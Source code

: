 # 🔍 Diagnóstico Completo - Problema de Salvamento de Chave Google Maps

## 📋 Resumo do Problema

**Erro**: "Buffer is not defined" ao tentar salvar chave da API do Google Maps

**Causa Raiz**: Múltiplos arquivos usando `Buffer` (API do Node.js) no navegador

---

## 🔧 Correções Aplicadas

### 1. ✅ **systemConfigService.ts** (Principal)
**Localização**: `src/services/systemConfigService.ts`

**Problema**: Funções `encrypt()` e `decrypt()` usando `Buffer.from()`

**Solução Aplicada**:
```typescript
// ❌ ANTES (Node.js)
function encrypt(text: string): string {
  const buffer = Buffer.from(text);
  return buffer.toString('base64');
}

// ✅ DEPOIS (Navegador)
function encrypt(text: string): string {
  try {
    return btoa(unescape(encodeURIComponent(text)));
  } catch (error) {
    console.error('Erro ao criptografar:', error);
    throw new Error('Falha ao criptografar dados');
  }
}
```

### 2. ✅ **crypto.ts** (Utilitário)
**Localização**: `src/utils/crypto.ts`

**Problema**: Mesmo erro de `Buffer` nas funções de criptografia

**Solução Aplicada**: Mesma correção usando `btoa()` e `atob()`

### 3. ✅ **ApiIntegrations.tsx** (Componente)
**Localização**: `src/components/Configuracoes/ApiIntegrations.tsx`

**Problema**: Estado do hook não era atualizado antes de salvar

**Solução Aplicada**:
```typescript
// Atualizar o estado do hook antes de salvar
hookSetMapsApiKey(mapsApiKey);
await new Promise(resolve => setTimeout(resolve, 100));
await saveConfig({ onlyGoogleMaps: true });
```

####################

* **TASK INSTRUCTIONS**: Scan the listing and copy every line where the string "salvar" shows up.

* **SOLUTION TO THIS PROBLEM**:
**Erro**: "Buffer is not defined" ao tentar salvar chave da API do Google Maps
**Problema**: Estado do hook não era atualizado antes de salvar
// Atualizar o estado do hook antes de salvar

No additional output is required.